## [Exercise requirements]
From the records below, print exactly the lines starting at the one containing "Paper: Expanding functional" and ending at the one containing "## [Lecture notes](C1_W3.pdf)", ends included, and nothing else.

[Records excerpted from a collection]
------------------------------------
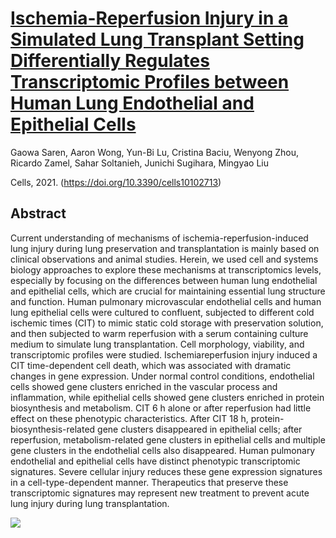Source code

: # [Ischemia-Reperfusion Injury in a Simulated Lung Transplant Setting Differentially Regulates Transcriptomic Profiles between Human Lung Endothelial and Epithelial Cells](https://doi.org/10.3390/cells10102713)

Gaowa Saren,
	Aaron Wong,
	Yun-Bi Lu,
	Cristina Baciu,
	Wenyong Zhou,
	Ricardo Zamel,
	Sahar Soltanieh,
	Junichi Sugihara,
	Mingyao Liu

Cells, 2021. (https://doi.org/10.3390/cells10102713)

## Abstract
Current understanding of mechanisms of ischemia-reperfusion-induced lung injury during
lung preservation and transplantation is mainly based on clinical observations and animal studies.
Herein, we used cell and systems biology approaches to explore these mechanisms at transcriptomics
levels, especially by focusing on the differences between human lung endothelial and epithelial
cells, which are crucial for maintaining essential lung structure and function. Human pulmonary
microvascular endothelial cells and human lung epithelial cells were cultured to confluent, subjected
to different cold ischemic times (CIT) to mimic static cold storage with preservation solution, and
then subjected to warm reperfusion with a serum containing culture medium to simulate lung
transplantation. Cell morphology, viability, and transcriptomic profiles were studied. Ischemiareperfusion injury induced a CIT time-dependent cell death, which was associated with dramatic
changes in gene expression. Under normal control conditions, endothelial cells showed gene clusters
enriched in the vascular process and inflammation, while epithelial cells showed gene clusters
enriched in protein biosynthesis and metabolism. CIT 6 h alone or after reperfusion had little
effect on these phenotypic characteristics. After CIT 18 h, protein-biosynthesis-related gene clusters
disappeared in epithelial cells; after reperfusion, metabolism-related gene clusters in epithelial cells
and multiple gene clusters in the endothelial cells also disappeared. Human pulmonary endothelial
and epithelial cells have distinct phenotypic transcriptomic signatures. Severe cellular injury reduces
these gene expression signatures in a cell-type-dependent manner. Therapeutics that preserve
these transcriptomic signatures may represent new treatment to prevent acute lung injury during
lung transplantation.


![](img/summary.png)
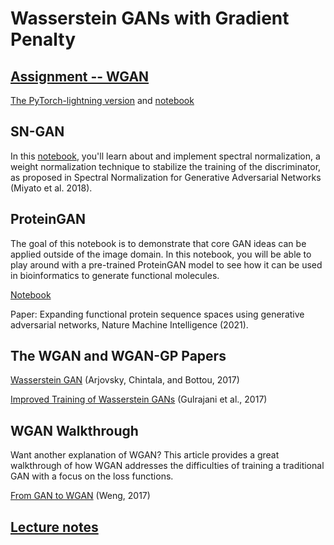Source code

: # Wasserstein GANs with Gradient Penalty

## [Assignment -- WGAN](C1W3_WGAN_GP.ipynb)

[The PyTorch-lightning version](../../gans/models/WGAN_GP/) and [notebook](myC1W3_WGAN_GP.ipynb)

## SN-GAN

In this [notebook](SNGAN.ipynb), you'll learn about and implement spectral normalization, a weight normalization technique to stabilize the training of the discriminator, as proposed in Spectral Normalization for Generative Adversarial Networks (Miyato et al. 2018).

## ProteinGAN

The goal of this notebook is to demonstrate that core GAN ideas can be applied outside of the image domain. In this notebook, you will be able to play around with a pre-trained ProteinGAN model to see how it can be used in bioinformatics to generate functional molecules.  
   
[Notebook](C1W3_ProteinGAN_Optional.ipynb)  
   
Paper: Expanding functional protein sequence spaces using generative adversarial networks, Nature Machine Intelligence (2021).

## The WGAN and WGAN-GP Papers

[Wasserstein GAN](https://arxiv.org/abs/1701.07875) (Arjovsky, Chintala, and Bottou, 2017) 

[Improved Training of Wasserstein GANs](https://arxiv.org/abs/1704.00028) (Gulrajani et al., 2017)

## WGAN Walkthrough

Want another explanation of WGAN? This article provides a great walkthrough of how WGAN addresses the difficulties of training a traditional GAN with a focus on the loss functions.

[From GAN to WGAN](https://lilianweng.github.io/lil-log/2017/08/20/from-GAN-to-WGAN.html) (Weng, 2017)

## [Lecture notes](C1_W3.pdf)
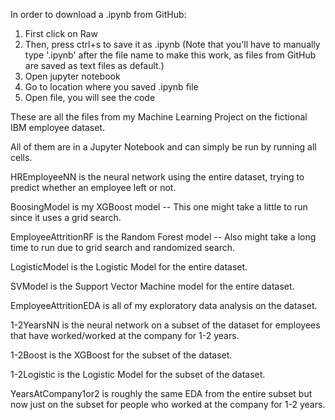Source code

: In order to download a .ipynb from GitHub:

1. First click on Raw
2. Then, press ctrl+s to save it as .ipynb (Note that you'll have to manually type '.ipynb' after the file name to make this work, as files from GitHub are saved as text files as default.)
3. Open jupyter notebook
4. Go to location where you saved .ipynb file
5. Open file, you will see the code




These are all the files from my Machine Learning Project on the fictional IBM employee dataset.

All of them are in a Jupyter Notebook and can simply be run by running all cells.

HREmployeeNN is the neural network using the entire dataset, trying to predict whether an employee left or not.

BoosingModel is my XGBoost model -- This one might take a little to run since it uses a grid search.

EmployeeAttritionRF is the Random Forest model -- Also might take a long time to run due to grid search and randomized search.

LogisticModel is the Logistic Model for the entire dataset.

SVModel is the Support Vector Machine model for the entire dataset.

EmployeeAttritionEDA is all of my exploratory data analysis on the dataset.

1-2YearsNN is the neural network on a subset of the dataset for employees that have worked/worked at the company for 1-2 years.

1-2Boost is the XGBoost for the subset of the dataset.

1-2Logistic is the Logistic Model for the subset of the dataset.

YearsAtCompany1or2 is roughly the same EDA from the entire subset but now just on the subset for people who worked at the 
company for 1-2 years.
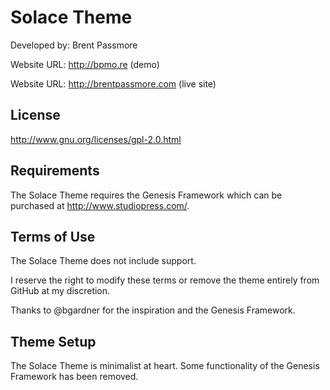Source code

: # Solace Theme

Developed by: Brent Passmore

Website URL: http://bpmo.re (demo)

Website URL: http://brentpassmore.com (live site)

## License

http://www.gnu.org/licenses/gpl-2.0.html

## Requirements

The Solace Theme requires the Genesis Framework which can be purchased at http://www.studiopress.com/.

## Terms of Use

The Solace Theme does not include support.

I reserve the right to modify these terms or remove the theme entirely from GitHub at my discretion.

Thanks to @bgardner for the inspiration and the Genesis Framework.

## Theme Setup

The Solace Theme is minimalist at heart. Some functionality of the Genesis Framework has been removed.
------------------------------------
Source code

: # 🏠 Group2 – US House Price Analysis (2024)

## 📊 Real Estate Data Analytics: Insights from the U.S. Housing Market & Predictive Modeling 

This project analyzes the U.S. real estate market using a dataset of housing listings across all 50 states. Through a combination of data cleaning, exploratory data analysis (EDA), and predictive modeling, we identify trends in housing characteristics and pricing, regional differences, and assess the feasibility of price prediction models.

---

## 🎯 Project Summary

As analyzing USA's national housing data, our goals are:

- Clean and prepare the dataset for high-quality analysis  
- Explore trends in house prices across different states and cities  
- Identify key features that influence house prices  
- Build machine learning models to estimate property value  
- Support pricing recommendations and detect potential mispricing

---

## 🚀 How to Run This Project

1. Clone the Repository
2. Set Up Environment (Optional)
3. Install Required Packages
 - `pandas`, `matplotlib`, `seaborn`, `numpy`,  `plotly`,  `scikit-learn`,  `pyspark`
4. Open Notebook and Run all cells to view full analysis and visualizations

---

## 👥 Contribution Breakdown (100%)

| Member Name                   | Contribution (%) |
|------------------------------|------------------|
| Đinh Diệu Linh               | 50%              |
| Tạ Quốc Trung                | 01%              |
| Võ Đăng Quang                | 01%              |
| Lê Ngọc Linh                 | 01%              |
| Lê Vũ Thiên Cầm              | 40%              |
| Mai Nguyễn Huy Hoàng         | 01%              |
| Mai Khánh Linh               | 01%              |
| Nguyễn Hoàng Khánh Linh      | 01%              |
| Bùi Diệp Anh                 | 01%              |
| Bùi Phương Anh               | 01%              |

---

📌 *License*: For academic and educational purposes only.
------------------------------------
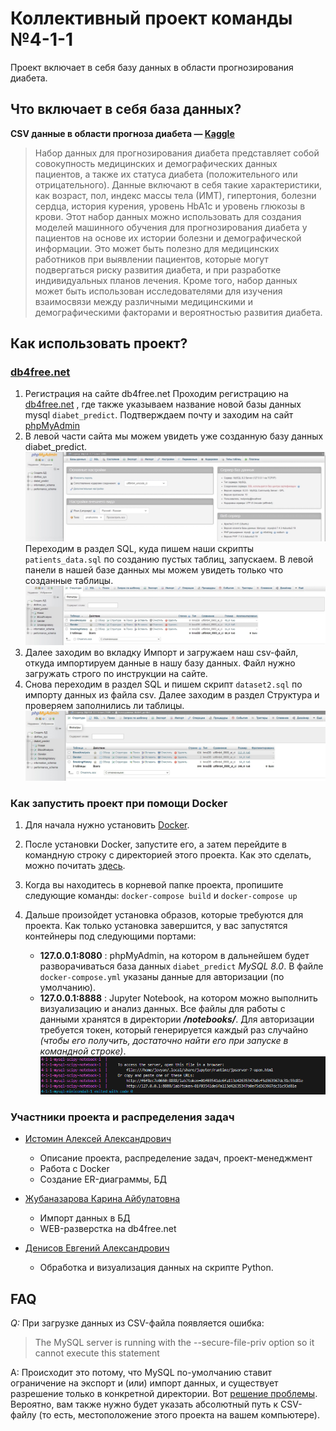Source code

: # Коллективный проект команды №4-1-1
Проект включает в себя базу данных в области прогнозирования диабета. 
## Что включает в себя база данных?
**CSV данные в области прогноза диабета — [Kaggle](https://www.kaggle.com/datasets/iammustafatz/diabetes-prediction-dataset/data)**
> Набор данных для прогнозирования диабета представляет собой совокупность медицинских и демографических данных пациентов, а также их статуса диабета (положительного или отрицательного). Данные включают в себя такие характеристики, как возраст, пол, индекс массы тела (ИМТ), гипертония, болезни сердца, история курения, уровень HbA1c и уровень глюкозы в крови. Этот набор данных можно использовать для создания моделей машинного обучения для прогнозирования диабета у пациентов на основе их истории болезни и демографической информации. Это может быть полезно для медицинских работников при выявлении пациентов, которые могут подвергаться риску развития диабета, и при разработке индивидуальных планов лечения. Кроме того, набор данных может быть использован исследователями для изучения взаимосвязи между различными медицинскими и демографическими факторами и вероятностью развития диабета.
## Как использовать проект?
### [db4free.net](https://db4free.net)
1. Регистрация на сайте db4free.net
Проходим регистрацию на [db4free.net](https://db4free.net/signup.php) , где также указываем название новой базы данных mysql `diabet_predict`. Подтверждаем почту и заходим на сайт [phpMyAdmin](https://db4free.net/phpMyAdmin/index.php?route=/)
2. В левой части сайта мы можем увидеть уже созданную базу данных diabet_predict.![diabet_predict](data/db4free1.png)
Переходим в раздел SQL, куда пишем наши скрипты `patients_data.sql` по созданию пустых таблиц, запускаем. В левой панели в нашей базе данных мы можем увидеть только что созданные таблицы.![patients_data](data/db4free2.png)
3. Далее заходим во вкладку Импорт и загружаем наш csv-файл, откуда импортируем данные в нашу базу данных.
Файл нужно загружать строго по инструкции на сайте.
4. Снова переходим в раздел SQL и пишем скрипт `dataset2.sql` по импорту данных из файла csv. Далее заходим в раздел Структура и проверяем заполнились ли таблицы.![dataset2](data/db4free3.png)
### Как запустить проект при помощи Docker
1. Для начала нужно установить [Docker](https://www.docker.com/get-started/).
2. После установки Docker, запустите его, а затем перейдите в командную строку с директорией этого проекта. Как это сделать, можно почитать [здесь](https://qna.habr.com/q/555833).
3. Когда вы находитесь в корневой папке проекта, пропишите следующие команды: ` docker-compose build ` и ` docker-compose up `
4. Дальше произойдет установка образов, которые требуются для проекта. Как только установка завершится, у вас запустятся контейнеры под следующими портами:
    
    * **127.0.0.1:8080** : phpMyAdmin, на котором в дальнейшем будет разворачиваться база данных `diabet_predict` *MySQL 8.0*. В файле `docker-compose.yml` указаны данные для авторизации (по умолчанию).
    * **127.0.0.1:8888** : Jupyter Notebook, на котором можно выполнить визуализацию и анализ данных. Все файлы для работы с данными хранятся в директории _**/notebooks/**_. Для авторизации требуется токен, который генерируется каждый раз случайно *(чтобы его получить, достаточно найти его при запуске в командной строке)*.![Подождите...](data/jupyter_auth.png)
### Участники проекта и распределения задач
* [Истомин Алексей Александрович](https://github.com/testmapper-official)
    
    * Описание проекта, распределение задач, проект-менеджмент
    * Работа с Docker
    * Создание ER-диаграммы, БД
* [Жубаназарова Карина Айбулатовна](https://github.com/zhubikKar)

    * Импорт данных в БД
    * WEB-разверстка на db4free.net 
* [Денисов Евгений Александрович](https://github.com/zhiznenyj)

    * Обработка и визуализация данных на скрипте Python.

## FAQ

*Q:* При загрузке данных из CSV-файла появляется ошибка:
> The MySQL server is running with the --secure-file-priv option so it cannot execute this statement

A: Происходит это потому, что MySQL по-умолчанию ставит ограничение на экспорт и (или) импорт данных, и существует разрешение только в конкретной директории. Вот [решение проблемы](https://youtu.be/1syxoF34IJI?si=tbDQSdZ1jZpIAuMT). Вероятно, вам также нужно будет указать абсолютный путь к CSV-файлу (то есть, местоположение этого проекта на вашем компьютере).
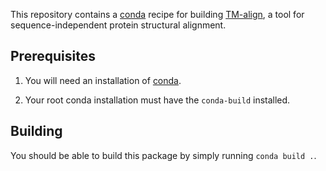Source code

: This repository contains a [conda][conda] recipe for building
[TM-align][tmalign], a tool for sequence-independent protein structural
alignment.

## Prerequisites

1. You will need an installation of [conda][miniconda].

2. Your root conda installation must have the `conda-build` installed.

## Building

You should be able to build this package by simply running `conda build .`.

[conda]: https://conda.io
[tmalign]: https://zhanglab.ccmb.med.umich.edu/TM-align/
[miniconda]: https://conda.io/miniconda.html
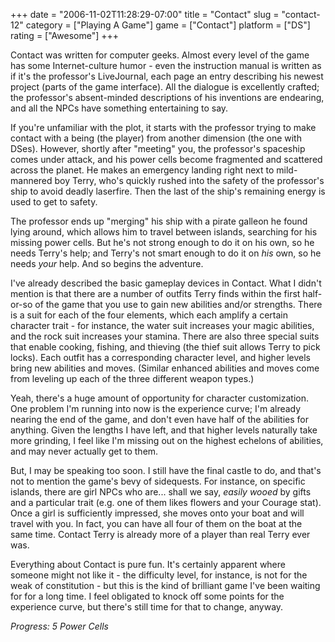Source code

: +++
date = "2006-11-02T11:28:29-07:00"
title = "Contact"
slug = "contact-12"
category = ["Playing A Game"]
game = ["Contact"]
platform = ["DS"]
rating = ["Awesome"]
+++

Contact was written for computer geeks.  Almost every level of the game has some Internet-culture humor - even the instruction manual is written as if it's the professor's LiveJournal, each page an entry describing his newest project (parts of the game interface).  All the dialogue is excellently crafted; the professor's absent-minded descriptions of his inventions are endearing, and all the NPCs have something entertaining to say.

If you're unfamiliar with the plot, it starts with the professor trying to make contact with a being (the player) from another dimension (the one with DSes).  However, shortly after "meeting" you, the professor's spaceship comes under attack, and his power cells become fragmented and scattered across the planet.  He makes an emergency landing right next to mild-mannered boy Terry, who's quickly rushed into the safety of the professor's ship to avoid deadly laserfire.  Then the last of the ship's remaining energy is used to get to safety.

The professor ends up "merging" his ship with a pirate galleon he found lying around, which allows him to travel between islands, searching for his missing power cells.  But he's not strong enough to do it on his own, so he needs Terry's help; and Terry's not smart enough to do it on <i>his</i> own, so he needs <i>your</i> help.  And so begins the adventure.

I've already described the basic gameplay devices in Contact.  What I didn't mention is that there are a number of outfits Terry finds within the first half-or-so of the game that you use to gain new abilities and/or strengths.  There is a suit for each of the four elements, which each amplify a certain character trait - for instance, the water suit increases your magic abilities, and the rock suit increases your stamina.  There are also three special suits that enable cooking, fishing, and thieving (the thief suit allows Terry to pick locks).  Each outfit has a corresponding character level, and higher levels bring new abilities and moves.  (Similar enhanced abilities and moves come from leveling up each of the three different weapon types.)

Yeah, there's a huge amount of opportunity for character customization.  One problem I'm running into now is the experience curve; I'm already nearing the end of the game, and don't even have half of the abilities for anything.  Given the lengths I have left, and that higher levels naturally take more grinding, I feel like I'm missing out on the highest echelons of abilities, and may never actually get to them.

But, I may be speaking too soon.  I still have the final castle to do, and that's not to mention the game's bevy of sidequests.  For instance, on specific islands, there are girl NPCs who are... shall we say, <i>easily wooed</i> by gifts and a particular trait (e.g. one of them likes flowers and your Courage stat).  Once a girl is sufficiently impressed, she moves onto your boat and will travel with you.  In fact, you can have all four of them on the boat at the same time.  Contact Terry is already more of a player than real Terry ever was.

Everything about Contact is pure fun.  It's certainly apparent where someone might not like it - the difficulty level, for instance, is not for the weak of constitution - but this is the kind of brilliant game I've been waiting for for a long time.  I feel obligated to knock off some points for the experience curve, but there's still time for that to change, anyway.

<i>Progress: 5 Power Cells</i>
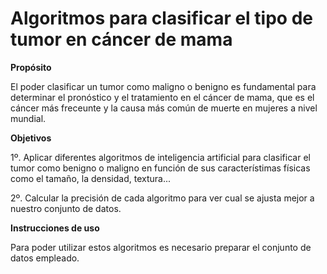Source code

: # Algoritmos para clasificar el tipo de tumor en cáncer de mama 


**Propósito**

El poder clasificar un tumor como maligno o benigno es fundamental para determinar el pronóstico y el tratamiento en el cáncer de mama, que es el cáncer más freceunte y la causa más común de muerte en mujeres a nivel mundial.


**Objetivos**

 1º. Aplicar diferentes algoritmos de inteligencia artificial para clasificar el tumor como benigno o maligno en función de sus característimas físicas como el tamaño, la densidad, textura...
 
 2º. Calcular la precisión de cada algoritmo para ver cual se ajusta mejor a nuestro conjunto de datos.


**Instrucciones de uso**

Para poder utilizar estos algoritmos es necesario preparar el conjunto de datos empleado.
------------------------------------
## [Output for this task]
Paper: Expanding functional protein sequence spaces using generative adversarial networks, Nature Machine Intelligence (2021).

## The WGAN and WGAN-GP Papers

[Wasserstein GAN](https://arxiv.org/abs/1701.07875) (Arjovsky, Chintala, and Bottou, 2017) 

[Improved Training of Wasserstein GANs](https://arxiv.org/abs/1704.00028) (Gulrajani et al., 2017)

## WGAN Walkthrough

Want another explanation of WGAN? This article provides a great walkthrough of how WGAN addresses the difficulties of training a traditional GAN with a focus on the loss functions.

[From GAN to WGAN](https://lilianweng.github.io/lil-log/2017/08/20/from-GAN-to-WGAN.html) (Weng, 2017)

## [Lecture notes](C1_W3.pdf)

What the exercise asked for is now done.